EMC COO and president David Goulden said in Milan that Project Nile will use ViPR and VNX to provide file, block and object storage at web scale. Here's a transcript:
Nile includes technologies from ViPR. It includes technologies from the VNX family and we've packaged this together to give you a truly capacity-optimised elastic cloud storage system.
ViPR provides the file, block and object data interface to connected servers, with the underlying VNX being told what to do to by ViPR to deliver the storage capacity needed. The Nile prototype at Milan showed three identical racks with no obvious separate ESXi server for running ViPR as a virtual machine.
Jeremy Burton, EMC's chief marketeer, expanded on the web scale idea, saying Nile's capacity would be exabyte-plus.
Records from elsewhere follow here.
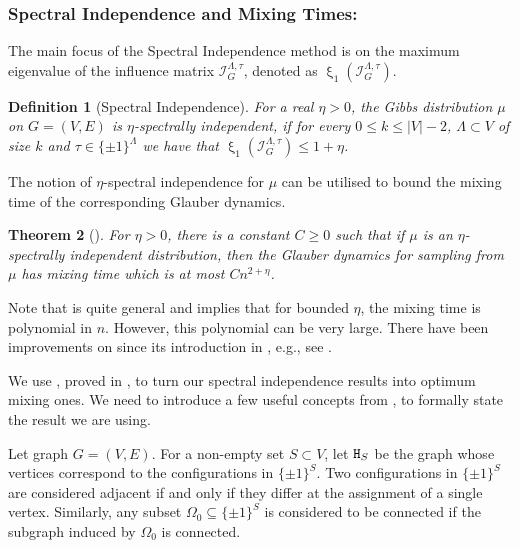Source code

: \documentclass[11pt,reqno]{amsart}
\numberwithin{equation}{section}
\newtheorem{theorem}{Theorem}[section]
\newtheorem{definition}[theorem]{Definition}
\newcommand{\cI}{{\mathcal{I}}}
\newcommand{\bluepigment}[1]{{\color{blue(pigment)}#1}}
\newcommand{\infmatrix}{\cI}
\newcommand{\eigenval}{\upxi}
\renewcommand{\bluepigment}[1]{#1}
\newcommand{\kk}{\bluepigment{k}}
\renewcommand{\kk}{k}
\begin{document}
\subsubsection*{Spectral Independence and Mixing Times:}
The main focus of the Spectral Independence method is on  the maximum eigenvalue of the influence
matrix $\infmatrix^{\Lambda,\tau}_{G}$, denoted as $\eigenval_{1} (\infmatrix^{\Lambda,\tau}_{G})$.
 

\begin{definition}[Spectral Independence]\label{Def:SpInMu}
For a real $\eta>0$, the Gibbs distribution $\mu$ on $G=(V,E)$ is $\eta$-spectrally
independent, if for every $0\leq \kk\leq |V|-2$, $\Lambda\subset V$ of size $\kk$ and $\tau\in \{\pm 1\}^\Lambda$
we have that $\eigenval_{1}(\cI^{\Lambda,\tau}_{G})\leq 1+\eta$. 
\end{definition}



\noindent
The notion of $\eta$-spectral independence for $\mu$ can be utilised to bound the mixing time of the corresponding 
Glauber dynamics. 


\begin{theorem}[\cite{OptMCMCIS}]\label{thrm:SPCT-INDClosed}
For $\eta>0$, there is a constant $C\geq 0$ such that if $\mu$ is an $\eta$-spectrally independent distribution, 
then the Glauber dynamics for sampling from $\mu$ has {\em mixing time} which is at most $Cn^{2+\eta}$. 
\end{theorem} 

 

Note that  is quite general and implies that for bounded $\eta$, the mixing time is 
polynomial in $n$. However, this polynomial can be very large. There have been improvements on 
 since its introduction in \cite{OptMCMCIS}, e.g., see 
\cite{VigodaSpectralIndB,FastMCMCLocalisation,WeimingCoUbboundedDelta}. 



We use , proved in \cite{VigodaSpectralIndB}, to turn our spectral independence results into 
optimum mixing ones. 
%
We need to introduce a few useful concepts from \cite{VigodaSpectralIndB}, to formally state the result we are using.

Let graph $G=(V,E)$. For a non-empty set  $S\subset V$, let  ${\tt H}_S$ be the graph whose vertices correspond to 
 the configurations in $\{\pm 1\}^S$.  Two configurations in $\{\pm 1\}^S$ are considered adjacent 
 if and only if they differ at the assignment  of a single vertex.
% 
 Similarly, any subset $\Omega_0\subseteq \{\pm 1\}^S$ is considered to be connected if the subgraph
 induced by $\Omega_0$ is connected. 
 
\end{document}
EMC's Jeremy Burton with the Project Nile 3-rack prototype in Milan
The present largest VNX is the 8000 with, soon, EMC says, 1,500 x 3TB disk drives; a total of 4.5 petabytes. You would need 223 such VNX8000s to reach 1 exabyte of capacity (233 * 4.5PB = 1,003.5PB). Say we moved to 4TB drives; you would still need 167 systems (167 x (1,500 * 4TB) = 1,002PB) then. If a 1,500 * 3TB HDD VNX8000 has three racks, you would need (223 * 3) = 669 racks to reach the exabyte capacity level, an impressively large number.
VNX arrays cannot be clustered, and even if they were, a 223-node cluster with a v1.0 product is a hugely risky deal.
With this background we could use ideas suggesting how Project Nile can get 1 exabyte-plus of capacity from VNX arrays.
Effective VNX capacity increase ideas
One idea is that the VNX is basically a head and gets Atmos-style dense disk enclosures behind it. The G3-Dense-480 has 480 x 3TB disks in a 40U rack. Three racks of that gets us to 1,440 drives, 60 fewer than a 3-rack, 1,500 drive VNX8000. So we would need even denser drive enclosures.
A second idea is that the 1 exabyte-plus capacity is the effective capacity after deduplication. A big thing here is the your-mileage-may-vary issue because dedupe ratios are not guaranteed. Another is that EMC's execs would be being highly disingenuous if they were bragging about exabyte-plus capacity levels after deduplication. Everyone in their Milan audience understood they were talking about raw capacity and would surely feel deceived if that turned out not to be the case.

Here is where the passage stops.